ディズニーランドは、夢と魔法と冒険の王国。
そのファンタジーに魅せられ、「キャスト」は心からイキイキとディズニーの世界観を演じ、
「ゲスト」はその幸せを味わいに何度も訪れます。
なんとリピート率は97%です。
ディズニーの織りなす「本質価値」が従業員とお客様を結び付けているのですね。
会社をひとつにし、成長させるキー
社員は、その本質価値によってその会社でしか味わえない究極の幸せがあるからこそ、
モチベーション高く仕事をします。
お客様は、その本質価値によってその会社でしか味わえない究極の幸せがあるからこそ、
ファンになり、根強く支持し続けてくれます。
B to Cだけでなく、B to B企業でも同じです。
先進性、顧客への情熱、地域への思い、絶対的な信頼、社会インフラとしての誇り…。
思い浮かべるだけで熱を感じる本質価値が社員の心に火をつけ、お客様をファンにします。

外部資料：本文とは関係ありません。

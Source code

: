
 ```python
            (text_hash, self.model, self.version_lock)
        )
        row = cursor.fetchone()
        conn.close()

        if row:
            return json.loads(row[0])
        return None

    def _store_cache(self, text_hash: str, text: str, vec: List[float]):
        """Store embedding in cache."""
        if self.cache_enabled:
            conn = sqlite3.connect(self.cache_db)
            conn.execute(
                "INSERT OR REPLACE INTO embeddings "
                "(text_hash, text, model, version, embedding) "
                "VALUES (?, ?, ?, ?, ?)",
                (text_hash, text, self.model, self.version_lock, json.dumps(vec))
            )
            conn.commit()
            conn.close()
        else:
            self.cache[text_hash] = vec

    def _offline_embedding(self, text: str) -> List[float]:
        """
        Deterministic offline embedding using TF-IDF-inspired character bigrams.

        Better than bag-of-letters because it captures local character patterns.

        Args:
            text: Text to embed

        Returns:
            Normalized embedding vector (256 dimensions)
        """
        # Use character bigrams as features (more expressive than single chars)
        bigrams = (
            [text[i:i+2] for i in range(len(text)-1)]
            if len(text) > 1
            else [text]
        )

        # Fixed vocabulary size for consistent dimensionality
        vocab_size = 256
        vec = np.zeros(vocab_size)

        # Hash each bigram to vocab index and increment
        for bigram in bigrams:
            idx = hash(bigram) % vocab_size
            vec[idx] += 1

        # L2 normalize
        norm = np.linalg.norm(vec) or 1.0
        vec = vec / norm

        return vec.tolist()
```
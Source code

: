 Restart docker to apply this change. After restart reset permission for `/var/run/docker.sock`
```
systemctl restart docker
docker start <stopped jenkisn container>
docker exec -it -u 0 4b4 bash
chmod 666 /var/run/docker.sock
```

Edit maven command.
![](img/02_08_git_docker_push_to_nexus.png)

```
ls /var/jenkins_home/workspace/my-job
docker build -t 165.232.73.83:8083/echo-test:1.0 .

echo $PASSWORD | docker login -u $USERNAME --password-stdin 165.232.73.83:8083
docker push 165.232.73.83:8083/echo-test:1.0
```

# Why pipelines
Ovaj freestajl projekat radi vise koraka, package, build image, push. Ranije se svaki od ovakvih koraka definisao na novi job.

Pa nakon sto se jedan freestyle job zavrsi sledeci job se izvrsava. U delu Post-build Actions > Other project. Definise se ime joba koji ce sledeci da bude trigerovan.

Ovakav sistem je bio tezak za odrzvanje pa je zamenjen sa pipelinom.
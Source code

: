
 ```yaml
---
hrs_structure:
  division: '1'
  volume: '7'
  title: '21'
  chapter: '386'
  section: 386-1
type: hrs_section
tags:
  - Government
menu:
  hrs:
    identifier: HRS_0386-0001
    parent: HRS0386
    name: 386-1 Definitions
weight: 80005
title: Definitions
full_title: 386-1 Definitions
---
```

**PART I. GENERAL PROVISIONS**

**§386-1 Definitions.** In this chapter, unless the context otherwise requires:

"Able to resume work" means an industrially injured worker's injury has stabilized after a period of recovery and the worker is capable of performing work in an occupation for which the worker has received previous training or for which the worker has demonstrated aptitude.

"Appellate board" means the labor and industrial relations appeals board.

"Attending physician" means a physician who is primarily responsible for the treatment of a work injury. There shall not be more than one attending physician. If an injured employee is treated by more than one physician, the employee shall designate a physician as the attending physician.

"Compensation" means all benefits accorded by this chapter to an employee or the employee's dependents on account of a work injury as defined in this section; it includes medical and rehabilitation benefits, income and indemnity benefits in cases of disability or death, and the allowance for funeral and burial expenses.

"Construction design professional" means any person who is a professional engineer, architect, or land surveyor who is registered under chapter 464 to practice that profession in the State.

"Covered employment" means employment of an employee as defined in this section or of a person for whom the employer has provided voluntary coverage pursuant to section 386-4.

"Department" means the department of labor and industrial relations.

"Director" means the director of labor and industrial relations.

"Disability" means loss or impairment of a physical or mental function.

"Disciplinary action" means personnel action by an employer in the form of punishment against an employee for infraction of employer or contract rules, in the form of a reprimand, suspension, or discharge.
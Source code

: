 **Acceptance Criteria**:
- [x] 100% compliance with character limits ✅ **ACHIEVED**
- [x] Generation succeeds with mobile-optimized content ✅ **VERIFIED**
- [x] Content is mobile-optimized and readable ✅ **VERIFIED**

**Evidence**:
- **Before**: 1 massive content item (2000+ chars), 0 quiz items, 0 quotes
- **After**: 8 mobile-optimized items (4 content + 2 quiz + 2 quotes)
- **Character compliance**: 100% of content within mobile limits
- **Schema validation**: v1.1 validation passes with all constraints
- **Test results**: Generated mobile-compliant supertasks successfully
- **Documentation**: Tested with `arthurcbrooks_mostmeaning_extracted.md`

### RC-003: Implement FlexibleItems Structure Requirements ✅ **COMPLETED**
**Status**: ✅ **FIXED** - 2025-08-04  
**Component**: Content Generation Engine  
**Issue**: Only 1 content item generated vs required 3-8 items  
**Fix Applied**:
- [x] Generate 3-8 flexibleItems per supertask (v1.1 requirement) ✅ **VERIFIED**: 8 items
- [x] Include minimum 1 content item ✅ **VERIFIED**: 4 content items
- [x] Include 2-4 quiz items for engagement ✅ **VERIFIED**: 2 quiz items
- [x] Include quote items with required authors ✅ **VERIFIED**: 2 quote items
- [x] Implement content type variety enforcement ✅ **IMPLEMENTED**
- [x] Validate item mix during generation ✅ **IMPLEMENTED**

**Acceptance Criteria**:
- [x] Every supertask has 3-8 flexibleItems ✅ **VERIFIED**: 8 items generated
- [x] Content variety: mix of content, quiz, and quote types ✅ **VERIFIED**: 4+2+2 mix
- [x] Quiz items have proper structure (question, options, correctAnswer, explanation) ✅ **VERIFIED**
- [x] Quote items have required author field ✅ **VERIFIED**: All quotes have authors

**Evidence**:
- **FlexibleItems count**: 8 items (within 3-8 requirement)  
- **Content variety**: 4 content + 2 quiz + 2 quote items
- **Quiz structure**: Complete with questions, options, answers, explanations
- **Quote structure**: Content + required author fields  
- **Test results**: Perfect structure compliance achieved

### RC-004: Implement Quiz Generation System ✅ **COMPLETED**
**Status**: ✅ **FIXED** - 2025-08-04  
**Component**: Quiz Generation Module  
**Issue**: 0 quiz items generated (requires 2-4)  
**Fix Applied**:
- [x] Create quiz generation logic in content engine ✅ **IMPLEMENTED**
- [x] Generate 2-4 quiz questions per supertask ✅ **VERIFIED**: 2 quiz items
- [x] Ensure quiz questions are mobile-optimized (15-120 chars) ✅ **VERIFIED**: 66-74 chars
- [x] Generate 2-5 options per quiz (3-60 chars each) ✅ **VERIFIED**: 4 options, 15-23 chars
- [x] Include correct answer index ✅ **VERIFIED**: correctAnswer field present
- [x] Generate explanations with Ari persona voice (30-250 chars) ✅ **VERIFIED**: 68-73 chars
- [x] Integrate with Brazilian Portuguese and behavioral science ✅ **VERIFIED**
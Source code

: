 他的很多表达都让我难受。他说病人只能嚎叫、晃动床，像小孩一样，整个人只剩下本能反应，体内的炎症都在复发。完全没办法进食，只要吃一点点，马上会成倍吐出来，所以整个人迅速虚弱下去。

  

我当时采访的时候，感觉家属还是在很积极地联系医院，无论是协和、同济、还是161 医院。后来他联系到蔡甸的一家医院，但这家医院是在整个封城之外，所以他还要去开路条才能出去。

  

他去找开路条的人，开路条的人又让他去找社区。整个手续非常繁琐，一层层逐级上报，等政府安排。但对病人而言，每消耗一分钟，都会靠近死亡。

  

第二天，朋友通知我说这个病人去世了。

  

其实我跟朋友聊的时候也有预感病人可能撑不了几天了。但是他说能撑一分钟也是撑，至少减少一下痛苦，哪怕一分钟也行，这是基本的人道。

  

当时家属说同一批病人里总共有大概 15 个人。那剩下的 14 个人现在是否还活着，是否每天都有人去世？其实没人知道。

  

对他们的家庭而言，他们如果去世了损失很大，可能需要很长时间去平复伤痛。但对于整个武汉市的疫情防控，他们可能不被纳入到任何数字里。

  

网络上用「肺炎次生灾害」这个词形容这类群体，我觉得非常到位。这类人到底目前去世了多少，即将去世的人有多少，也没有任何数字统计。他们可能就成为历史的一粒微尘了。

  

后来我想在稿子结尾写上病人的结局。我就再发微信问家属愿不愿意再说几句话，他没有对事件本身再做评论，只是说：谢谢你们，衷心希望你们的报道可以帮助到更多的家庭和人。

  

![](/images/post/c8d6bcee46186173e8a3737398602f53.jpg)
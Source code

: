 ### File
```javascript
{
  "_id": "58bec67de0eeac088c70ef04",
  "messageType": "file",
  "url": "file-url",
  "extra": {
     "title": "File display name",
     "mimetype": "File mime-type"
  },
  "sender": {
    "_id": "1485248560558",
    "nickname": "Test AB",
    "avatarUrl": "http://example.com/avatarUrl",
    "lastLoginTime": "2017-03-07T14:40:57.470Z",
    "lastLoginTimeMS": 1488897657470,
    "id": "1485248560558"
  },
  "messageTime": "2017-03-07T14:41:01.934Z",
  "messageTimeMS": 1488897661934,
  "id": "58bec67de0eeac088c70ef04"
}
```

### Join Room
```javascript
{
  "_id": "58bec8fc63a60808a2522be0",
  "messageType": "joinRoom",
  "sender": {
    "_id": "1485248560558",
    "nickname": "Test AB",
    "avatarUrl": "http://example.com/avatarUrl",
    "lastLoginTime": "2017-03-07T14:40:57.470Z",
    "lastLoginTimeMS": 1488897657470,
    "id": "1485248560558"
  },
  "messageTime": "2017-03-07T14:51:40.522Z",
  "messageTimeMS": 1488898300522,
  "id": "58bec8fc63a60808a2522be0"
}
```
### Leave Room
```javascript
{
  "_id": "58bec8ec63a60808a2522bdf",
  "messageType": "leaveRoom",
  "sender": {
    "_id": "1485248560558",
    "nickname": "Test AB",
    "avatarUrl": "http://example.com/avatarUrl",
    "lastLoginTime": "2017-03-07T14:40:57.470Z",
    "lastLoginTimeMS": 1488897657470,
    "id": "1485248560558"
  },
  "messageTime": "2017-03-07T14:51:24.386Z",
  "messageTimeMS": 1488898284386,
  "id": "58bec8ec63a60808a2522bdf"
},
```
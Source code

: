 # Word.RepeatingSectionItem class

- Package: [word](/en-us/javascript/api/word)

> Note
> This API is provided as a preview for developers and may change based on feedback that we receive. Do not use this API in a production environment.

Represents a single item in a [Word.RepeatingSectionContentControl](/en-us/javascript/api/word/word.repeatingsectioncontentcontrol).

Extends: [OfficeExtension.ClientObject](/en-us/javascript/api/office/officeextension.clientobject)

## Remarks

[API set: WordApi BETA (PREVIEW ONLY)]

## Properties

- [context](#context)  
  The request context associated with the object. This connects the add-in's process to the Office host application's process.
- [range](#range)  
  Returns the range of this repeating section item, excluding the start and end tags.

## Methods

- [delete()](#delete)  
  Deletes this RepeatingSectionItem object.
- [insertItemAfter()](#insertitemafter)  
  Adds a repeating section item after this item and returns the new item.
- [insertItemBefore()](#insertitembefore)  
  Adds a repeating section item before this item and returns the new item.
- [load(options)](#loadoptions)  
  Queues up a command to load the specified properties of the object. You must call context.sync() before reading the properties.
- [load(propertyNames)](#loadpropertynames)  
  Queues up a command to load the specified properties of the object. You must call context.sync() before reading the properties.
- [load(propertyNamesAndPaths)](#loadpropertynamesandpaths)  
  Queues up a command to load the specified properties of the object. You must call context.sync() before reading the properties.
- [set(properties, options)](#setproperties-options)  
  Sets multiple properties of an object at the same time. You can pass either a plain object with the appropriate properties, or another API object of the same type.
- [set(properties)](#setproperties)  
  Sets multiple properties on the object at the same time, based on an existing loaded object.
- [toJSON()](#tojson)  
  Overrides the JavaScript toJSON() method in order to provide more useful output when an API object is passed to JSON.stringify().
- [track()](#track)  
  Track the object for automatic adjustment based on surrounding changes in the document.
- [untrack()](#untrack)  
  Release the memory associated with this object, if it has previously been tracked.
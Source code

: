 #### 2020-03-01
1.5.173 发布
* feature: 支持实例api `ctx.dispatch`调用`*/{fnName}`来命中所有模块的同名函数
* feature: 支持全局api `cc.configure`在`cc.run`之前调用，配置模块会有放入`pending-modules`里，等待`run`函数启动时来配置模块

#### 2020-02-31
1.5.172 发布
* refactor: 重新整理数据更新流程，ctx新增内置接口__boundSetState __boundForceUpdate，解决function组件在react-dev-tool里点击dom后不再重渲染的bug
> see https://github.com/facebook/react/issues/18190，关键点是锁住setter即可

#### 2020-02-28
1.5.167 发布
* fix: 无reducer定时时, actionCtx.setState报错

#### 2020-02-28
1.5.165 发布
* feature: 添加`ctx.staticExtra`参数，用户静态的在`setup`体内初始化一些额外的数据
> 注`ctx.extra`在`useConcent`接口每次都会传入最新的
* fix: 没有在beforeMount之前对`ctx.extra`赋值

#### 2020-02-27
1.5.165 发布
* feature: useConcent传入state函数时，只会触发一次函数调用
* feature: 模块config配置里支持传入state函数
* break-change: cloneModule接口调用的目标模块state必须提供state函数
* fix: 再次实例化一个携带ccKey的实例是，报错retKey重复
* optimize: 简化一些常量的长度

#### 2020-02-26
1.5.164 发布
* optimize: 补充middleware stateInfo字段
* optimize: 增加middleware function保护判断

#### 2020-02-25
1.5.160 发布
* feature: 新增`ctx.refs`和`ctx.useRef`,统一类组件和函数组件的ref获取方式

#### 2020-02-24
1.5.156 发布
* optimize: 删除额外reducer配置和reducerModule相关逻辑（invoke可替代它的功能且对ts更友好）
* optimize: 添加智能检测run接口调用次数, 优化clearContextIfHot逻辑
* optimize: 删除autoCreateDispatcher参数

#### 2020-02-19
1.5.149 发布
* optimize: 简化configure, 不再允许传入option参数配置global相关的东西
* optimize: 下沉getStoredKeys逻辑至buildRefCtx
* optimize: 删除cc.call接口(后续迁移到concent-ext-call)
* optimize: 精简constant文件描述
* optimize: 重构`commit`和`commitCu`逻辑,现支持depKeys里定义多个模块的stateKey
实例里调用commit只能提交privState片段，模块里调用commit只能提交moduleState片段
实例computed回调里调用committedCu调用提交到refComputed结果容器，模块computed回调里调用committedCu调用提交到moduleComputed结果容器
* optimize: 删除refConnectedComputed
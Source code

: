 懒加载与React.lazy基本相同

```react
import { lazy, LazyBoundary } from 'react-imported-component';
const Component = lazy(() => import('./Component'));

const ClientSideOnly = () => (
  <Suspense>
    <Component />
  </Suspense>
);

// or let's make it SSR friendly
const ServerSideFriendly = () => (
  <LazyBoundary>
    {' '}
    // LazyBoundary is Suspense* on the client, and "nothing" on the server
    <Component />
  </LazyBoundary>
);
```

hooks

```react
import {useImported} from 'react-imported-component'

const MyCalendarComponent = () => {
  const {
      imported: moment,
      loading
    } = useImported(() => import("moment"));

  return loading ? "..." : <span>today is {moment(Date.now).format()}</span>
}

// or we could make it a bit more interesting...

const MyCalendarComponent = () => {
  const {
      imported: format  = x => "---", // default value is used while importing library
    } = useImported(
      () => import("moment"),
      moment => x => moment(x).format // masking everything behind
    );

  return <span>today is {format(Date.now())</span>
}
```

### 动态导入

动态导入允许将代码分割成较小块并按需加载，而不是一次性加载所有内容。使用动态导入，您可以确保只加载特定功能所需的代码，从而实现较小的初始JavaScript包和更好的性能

あなたの会社だからこそ生み出せる「本質価値」はなんでしょう。
これを失ったら会社の「魂」がなくなってしまうと言えるようなもの。
あなたも、社員も、お客様もその熱が共有できるようなもの。
あなたや社員や顧客が「ひと」として本当に求めている幸せ。
それこそが、あなたの会社をひとつにして、成長へと導いてくれるのです。